**What is expected**
Using the records below, write out again exactly the lines that begin at the line containing "U-Boot proper is" and end at the line containing "1. Begins execution", and no other lines.

(Collected data)
━━━━━━━━
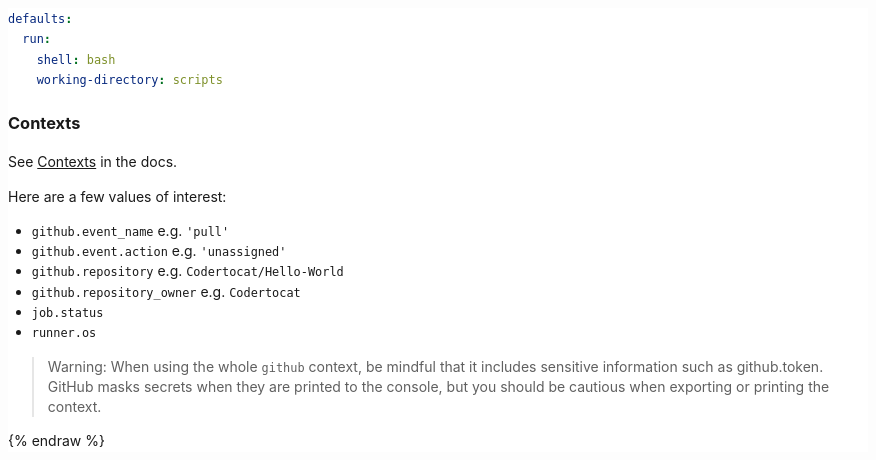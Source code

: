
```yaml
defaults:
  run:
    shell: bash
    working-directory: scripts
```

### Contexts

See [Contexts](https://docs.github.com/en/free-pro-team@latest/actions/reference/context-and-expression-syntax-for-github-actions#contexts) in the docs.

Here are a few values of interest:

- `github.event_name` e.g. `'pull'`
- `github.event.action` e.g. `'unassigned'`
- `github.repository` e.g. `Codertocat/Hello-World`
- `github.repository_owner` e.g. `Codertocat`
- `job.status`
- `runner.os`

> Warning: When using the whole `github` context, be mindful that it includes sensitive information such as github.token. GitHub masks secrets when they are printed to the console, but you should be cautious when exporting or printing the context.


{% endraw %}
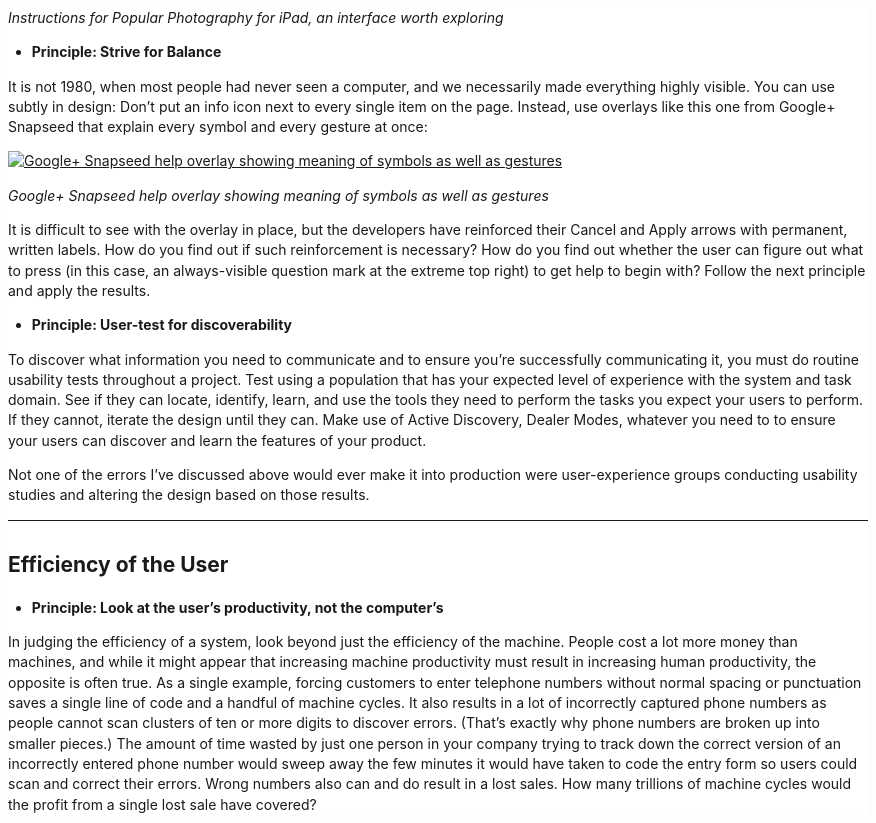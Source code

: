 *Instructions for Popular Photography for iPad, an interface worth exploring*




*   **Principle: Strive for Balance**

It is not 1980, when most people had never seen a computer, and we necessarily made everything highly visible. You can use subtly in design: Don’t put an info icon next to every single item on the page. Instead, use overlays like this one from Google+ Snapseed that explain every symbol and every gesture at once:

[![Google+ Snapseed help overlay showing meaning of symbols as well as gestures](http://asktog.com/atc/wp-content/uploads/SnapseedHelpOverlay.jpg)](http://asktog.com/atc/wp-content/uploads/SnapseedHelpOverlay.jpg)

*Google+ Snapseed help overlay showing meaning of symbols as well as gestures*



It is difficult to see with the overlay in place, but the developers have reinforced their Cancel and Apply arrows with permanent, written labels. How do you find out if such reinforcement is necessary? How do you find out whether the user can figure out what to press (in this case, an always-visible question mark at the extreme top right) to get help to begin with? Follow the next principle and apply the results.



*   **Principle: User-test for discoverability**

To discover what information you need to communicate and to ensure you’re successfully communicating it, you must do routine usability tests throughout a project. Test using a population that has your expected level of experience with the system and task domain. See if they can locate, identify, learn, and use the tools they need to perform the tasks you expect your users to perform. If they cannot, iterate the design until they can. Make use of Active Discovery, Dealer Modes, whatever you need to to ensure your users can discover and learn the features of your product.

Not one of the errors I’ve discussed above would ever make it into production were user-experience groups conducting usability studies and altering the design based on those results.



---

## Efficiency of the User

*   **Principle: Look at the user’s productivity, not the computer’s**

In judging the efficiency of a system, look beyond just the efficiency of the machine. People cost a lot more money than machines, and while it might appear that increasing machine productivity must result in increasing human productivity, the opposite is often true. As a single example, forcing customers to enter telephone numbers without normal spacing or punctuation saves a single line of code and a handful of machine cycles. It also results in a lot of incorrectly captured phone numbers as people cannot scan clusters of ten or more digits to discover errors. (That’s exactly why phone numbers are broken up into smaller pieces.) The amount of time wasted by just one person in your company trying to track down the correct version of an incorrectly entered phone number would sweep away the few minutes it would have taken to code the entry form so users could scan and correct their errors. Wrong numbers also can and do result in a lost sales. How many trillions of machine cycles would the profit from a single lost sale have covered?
━━━━━━━━
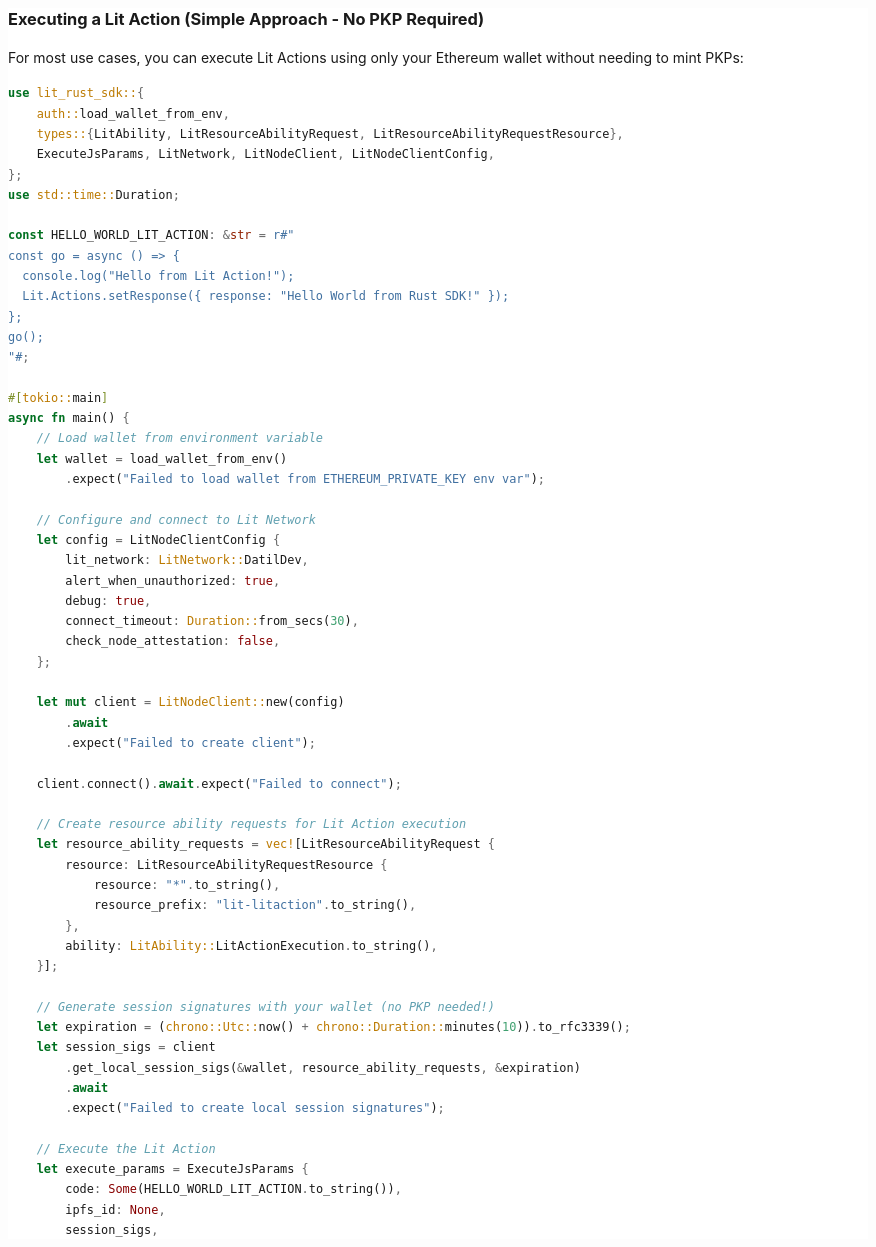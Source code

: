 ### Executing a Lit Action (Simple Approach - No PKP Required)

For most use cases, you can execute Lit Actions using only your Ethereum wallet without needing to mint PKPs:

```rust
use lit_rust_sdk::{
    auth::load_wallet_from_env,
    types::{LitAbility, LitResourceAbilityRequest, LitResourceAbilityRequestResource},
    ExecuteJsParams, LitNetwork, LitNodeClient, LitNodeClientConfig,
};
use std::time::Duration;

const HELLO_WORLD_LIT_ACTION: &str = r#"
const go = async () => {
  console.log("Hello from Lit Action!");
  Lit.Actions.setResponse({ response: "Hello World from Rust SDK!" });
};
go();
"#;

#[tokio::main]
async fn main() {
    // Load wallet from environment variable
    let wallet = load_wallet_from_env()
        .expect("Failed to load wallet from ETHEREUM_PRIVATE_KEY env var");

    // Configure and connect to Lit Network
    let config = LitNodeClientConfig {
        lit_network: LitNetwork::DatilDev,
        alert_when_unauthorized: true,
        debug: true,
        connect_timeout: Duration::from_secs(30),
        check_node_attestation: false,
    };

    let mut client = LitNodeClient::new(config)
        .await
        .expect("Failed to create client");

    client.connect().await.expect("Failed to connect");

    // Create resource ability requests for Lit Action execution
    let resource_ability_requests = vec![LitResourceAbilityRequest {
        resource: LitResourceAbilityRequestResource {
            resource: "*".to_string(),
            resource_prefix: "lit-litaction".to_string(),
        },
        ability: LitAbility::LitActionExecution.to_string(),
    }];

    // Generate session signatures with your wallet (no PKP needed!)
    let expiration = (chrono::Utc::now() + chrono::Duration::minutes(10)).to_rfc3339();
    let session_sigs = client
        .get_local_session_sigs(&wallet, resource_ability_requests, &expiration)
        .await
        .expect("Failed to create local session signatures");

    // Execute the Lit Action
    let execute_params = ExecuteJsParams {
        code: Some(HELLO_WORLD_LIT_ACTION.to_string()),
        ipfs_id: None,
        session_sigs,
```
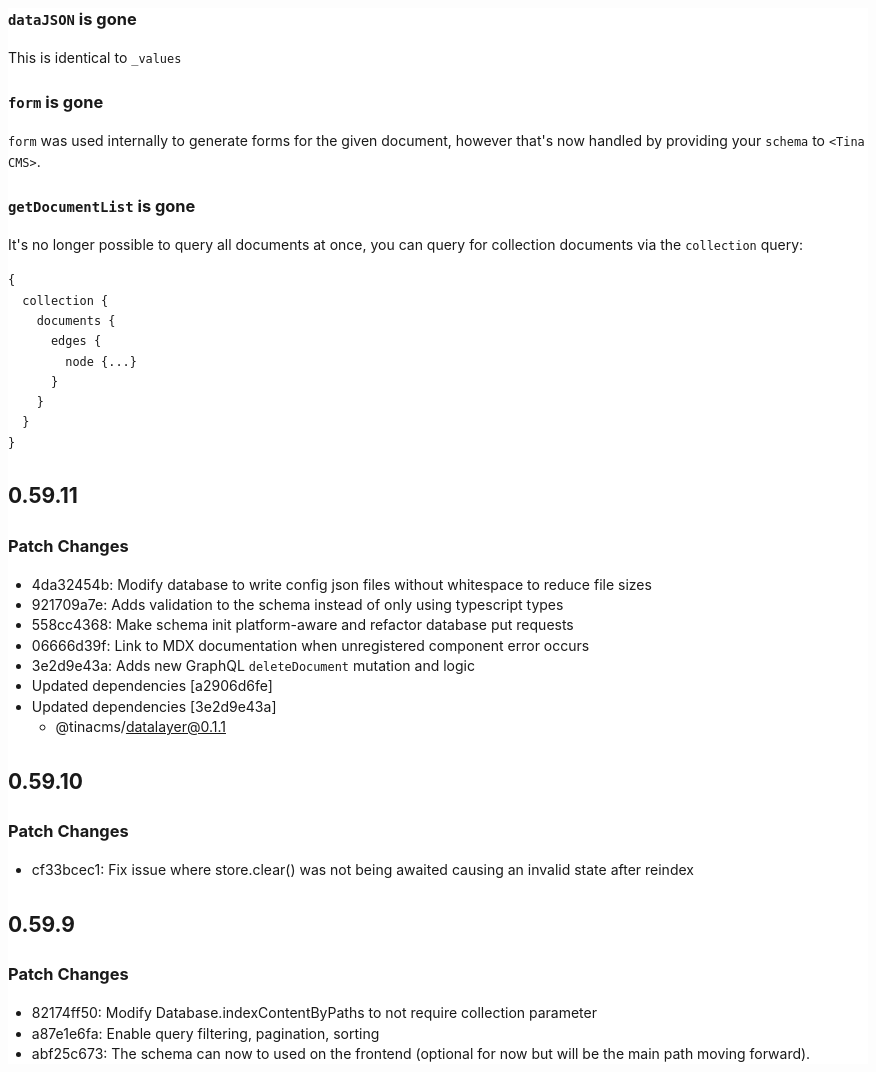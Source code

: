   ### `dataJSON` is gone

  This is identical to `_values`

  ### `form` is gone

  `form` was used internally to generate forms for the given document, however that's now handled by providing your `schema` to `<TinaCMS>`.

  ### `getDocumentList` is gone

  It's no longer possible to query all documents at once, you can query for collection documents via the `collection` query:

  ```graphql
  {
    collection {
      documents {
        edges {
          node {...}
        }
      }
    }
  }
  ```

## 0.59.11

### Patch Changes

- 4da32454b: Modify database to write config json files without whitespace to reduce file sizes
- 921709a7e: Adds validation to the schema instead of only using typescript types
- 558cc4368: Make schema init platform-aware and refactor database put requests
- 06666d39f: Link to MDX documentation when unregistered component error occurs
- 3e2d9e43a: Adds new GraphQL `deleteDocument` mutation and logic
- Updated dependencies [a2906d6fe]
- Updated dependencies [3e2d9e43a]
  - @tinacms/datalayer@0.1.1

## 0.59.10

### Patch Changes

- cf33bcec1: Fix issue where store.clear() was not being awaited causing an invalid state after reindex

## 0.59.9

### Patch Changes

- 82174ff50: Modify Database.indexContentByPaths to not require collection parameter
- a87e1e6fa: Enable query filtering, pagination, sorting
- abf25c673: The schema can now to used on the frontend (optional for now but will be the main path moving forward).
━━━━━━━━
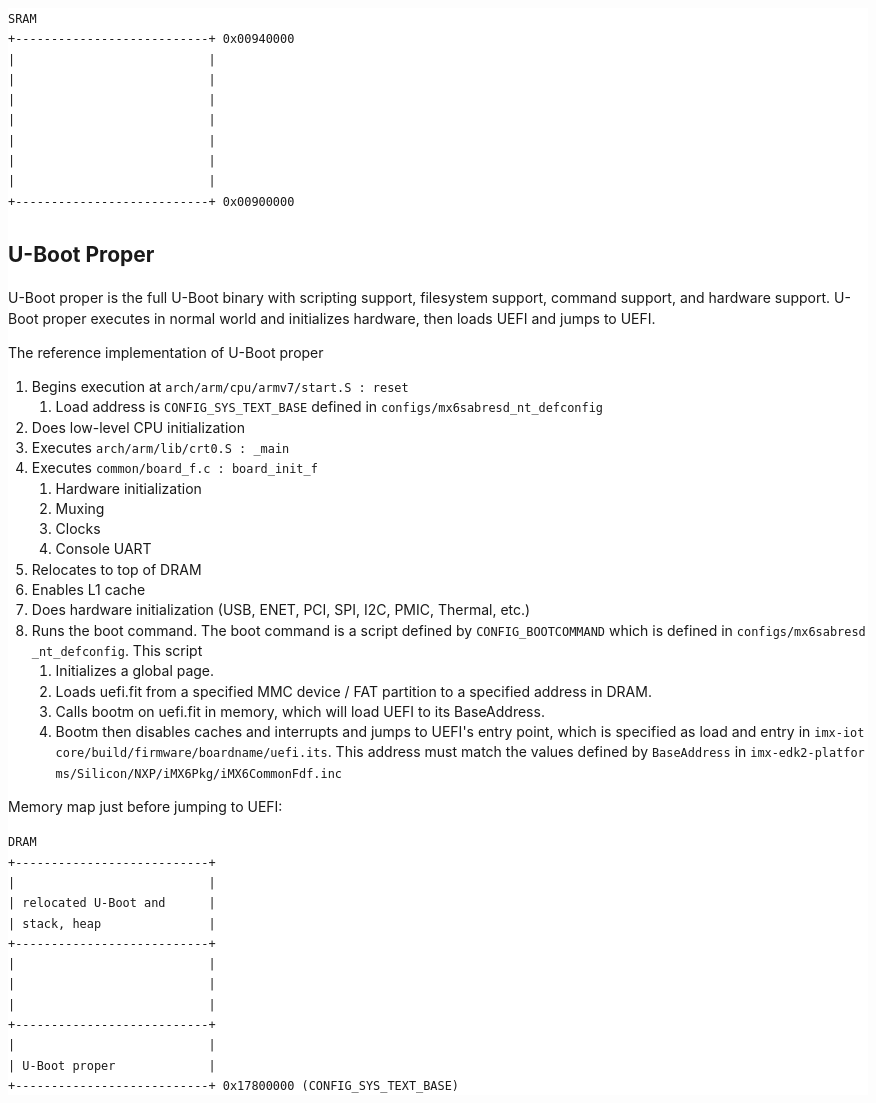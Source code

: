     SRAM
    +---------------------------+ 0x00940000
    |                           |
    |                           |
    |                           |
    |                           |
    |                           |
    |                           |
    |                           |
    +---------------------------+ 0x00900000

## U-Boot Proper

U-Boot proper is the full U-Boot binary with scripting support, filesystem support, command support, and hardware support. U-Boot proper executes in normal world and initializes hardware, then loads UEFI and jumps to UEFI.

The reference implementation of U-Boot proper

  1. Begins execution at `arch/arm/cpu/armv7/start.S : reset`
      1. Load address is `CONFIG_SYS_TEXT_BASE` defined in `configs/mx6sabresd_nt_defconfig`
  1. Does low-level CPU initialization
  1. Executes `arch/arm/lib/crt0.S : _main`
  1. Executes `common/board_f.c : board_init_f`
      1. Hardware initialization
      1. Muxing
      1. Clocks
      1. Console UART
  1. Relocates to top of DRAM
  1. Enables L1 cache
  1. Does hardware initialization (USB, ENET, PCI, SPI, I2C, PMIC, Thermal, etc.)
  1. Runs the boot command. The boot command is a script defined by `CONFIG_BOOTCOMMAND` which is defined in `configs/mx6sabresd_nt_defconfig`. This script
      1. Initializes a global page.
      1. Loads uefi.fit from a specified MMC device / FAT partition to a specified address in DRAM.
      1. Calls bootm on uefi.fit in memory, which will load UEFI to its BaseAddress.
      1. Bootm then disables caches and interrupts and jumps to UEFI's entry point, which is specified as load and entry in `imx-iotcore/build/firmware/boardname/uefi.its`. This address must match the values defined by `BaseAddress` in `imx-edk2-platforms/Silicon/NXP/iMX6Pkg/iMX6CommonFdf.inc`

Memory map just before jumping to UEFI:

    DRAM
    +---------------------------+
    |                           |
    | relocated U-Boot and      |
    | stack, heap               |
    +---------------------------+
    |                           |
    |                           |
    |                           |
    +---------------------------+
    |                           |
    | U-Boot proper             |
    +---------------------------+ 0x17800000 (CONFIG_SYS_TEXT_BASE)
━━━━━━━━
**Result of this task**
U-Boot proper is the full U-Boot binary with scripting support, filesystem support, command support, and hardware support. U-Boot proper executes in normal world and initializes hardware, then loads UEFI and jumps to UEFI.

The reference implementation of U-Boot proper

  1. Begins execution at `arch/arm/cpu/armv7/start.S : reset`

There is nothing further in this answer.